Step7 - funny problems causing CPU crashes

RMA · Aug 21, 2007

Would anybody like to have a look at the attatched source file and see if they can come up with a suggestion for what's wrong with it.

Initially I had the situation where everything was working fine and then I started to add and modify things and after one modification I set my test trigger Bit M1999.0 and the CPU went into STOP because of cycle time > 150 ms. I restarted thee CPU and without changing anything tried again, but now everything worked fine - several hundred times. Then I made another change and, hey presto, first trigger - STOP due to cycle time. Restart try again - runs fine, several hundred times!

This happened four or five times before I landed at the point I'm now at where the CPU always goes into halt when I set the trigger Bit.

From the way the fault developed I reckon it feels like a TEMP or AR1 problem, but I'm blowed if I can see where!
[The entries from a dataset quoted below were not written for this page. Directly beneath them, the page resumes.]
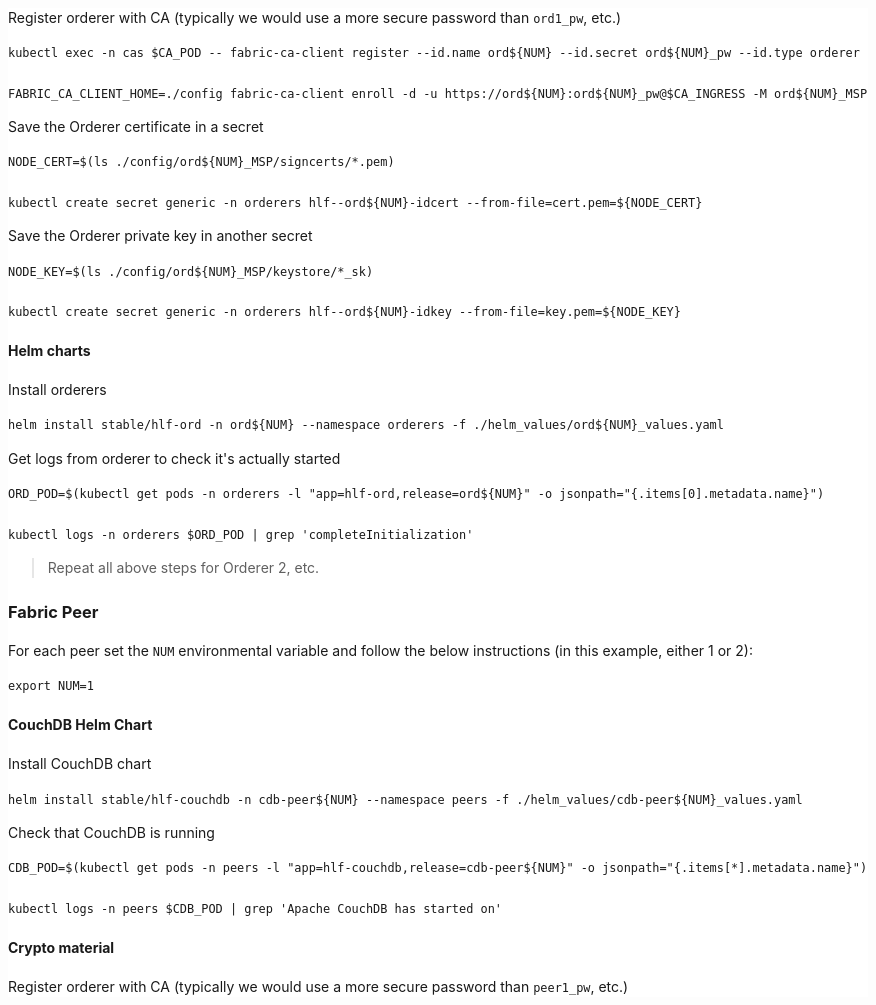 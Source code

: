 Register orderer with CA (typically we would use a more secure password than `ord1_pw`, etc.)

    kubectl exec -n cas $CA_POD -- fabric-ca-client register --id.name ord${NUM} --id.secret ord${NUM}_pw --id.type orderer

    FABRIC_CA_CLIENT_HOME=./config fabric-ca-client enroll -d -u https://ord${NUM}:ord${NUM}_pw@$CA_INGRESS -M ord${NUM}_MSP

Save the Orderer certificate in a secret

    NODE_CERT=$(ls ./config/ord${NUM}_MSP/signcerts/*.pem)

    kubectl create secret generic -n orderers hlf--ord${NUM}-idcert --from-file=cert.pem=${NODE_CERT}

Save the Orderer private key in another secret

    NODE_KEY=$(ls ./config/ord${NUM}_MSP/keystore/*_sk)

    kubectl create secret generic -n orderers hlf--ord${NUM}-idkey --from-file=key.pem=${NODE_KEY}

#### Helm charts

Install orderers

    helm install stable/hlf-ord -n ord${NUM} --namespace orderers -f ./helm_values/ord${NUM}_values.yaml

Get logs from orderer to check it's actually started

    ORD_POD=$(kubectl get pods -n orderers -l "app=hlf-ord,release=ord${NUM}" -o jsonpath="{.items[0].metadata.name}")

    kubectl logs -n orderers $ORD_POD | grep 'completeInitialization'

> Repeat all above steps for Orderer 2, etc.

### Fabric Peer

For each peer set the `NUM` environmental variable and follow the below instructions (in this example, either 1 or 2):

    export NUM=1

#### CouchDB Helm Chart

Install CouchDB chart

    helm install stable/hlf-couchdb -n cdb-peer${NUM} --namespace peers -f ./helm_values/cdb-peer${NUM}_values.yaml

Check that CouchDB is running

    CDB_POD=$(kubectl get pods -n peers -l "app=hlf-couchdb,release=cdb-peer${NUM}" -o jsonpath="{.items[*].metadata.name}")

    kubectl logs -n peers $CDB_POD | grep 'Apache CouchDB has started on'

#### Crypto material

Register orderer with CA (typically we would use a more secure password than `peer1_pw`, etc.)
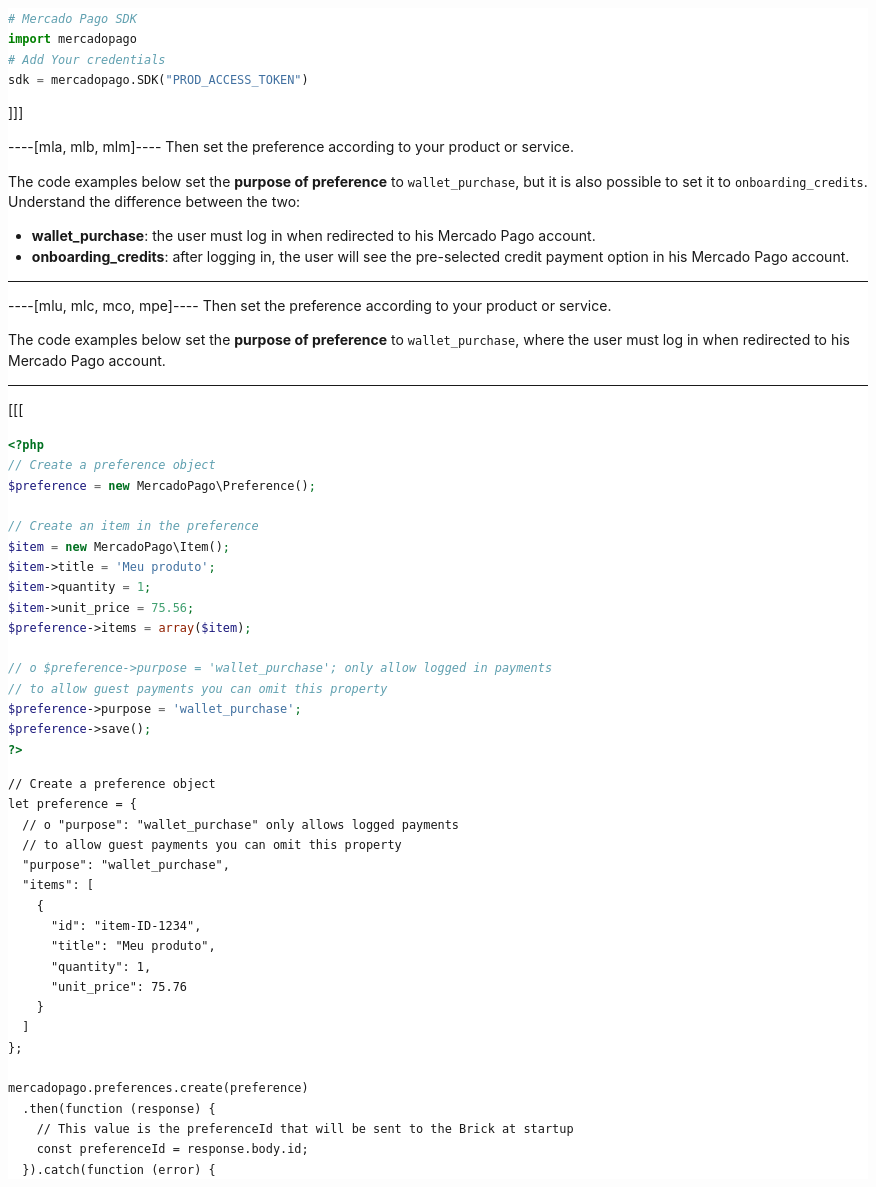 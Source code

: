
 ```python
# Mercado Pago SDK
import mercadopago
# Add Your credentials
sdk = mercadopago.SDK("PROD_ACCESS_TOKEN")
```
]]]

----[mla, mlb, mlm]----
Then set the preference according to your product or service. 

The code examples below set the **purpose of preference** to `wallet_purchase`, but it is also possible to set it to `onboarding_credits`. Understand the difference between the two:

* **wallet_purchase**: the user must log in when redirected to his Mercado Pago account.
* **onboarding_credits**: after logging in, the user will see the pre-selected credit payment option in his Mercado Pago account.

------------
----[mlu, mlc, mco, mpe]----
Then set the preference according to your product or service. 

The code examples below set the **purpose of preference** to `wallet_purchase`, where the user must log in when redirected to his Mercado Pago account.

------------

[[[
 ```php
<?php
// Create a preference object
$preference = new MercadoPago\Preference();

// Create an item in the preference
$item = new MercadoPago\Item();
$item->title = 'Meu produto';
$item->quantity = 1;
$item->unit_price = 75.56;
$preference->items = array($item);

// o $preference->purpose = 'wallet_purchase'; only allow logged in payments
// to allow guest payments you can omit this property
$preference->purpose = 'wallet_purchase';
$preference->save();
?>
```
```node
// Create a preference object
let preference = {
  // o "purpose": "wallet_purchase" only allows logged payments
  // to allow guest payments you can omit this property
  "purpose": "wallet_purchase",
  "items": [
    {
      "id": "item-ID-1234",
      "title": "Meu produto",
      "quantity": 1,
      "unit_price": 75.76
    }
  ]
};

mercadopago.preferences.create(preference)
  .then(function (response) {
    // This value is the preferenceId that will be sent to the Brick at startup
    const preferenceId = response.body.id;
  }).catch(function (error) {
```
Thanks in advance (says he, blithely expecting the problem to be solved when he comes back into the office tomorrow morning!

).

Cheers

Roy

L D[AR2P#0.0] · Aug 21, 2007

Roy, I've followed through the FC you posted and there are no backwards jumps present in the code so I don't think there is anything wrong here. The only backwards flow control is with the LOOP instruction and this is coded correctly (see end ^Note).
How many times is this FC being called ?
Are you monitoring any other blocks or VAT tables at the same time - maybe the 315 is just running out of puff. You could try temporarily extending the cycle time monitoring to say 1000 msec and see what happens.

^Note - I spotted a coding error just after the loop - see image below:

parky · Aug 21, 2007

Not really looked too closely at the code but if it's going out on cycle time then there are a number of possibilities.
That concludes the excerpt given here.